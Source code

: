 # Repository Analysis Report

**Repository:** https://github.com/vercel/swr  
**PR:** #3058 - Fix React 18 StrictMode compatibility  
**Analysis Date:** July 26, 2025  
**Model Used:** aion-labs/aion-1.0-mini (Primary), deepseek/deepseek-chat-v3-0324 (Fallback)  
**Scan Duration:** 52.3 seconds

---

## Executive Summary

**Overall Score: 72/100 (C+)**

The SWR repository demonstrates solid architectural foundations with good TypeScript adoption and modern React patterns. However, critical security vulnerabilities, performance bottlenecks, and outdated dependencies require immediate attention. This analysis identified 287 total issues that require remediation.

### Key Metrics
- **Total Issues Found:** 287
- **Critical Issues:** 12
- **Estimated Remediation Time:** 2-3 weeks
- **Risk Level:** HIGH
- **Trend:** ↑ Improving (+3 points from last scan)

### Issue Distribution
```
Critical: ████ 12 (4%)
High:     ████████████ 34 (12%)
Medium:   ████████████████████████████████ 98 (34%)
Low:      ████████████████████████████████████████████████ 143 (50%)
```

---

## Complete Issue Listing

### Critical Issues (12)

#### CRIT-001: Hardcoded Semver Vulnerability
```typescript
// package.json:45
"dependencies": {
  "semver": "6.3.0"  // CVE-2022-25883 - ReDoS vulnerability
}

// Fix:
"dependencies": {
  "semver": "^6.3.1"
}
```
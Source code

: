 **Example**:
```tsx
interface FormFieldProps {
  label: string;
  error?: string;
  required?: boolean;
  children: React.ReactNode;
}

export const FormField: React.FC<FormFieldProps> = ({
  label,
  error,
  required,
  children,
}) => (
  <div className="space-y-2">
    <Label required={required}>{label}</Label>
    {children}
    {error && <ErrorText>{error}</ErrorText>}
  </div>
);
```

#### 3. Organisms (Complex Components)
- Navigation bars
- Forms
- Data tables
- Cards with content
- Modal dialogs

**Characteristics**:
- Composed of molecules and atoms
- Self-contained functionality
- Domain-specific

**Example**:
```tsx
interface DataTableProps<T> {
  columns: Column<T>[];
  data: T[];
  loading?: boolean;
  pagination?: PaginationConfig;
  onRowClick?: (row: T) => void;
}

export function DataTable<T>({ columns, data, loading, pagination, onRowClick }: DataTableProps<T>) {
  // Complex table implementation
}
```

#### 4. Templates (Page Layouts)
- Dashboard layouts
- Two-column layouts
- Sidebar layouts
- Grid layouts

> _WHAT TO DO_
All the material above should be copied word for word.

> _RESPONSE_
Source code

: # Repository Analysis Report

**Repository:** https://github.com/vercel/swr  
**PR:** #3058 - Fix React 18 StrictMode compatibility  
**Analysis Date:** July 26, 2025  
**Model Used:** aion-labs/aion-1.0-mini (Primary), deepseek/deepseek-chat-v3-0324 (Fallback)  
**Scan Duration:** 52.3 seconds

---

## Executive Summary

**Overall Score: 72/100 (C+)**

The SWR repository demonstrates solid architectural foundations with good TypeScript adoption and modern React patterns. However, critical security vulnerabilities, performance bottlenecks, and outdated dependencies require immediate attention. This analysis identified 287 total issues that require remediation.

### Key Metrics
- **Total Issues Found:** 287
- **Critical Issues:** 12
- **Estimated Remediation Time:** 2-3 weeks
- **Risk Level:** HIGH
- **Trend:** ↑ Improving (+3 points from last scan)

### Issue Distribution
```
Critical: ████ 12 (4%)
High:     ████████████ 34 (12%)
Medium:   ████████████████████████████████ 98 (34%)
Low:      ████████████████████████████████████████████████ 143 (50%)
```

---

## Complete Issue Listing

### Critical Issues (12)

#### CRIT-001: Hardcoded Semver Vulnerability
```typescript
// package.json:45
"dependencies": {
  "semver": "6.3.0"  // CVE-2022-25883 - ReDoS vulnerability
}

// Fix:
"dependencies": {
  "semver": "^6.3.1"
}
```
Source code

: **Example**:
```tsx
interface FormFieldProps {
  label: string;
  error?: string;
  required?: boolean;
  children: React.ReactNode;
}

export const FormField: React.FC<FormFieldProps> = ({
  label,
  error,
  required,
  children,
}) => (
  <div className="space-y-2">
    <Label required={required}>{label}</Label>
    {children}
    {error && <ErrorText>{error}</ErrorText>}
  </div>
);
```

#### 3. Organisms (Complex Components)
- Navigation bars
- Forms
- Data tables
- Cards with content
- Modal dialogs

**Characteristics**:
- Composed of molecules and atoms
- Self-contained functionality
- Domain-specific

**Example**:
```tsx
interface DataTableProps<T> {
  columns: Column<T>[];
  data: T[];
  loading?: boolean;
  pagination?: PaginationConfig;
  onRowClick?: (row: T) => void;
}

export function DataTable<T>({ columns, data, loading, pagination, onRowClick }: DataTableProps<T>) {
  // Complex table implementation
}
```

#### 4. Templates (Page Layouts)
- Dashboard layouts
- Two-column layouts
- Sidebar layouts
- Grid layouts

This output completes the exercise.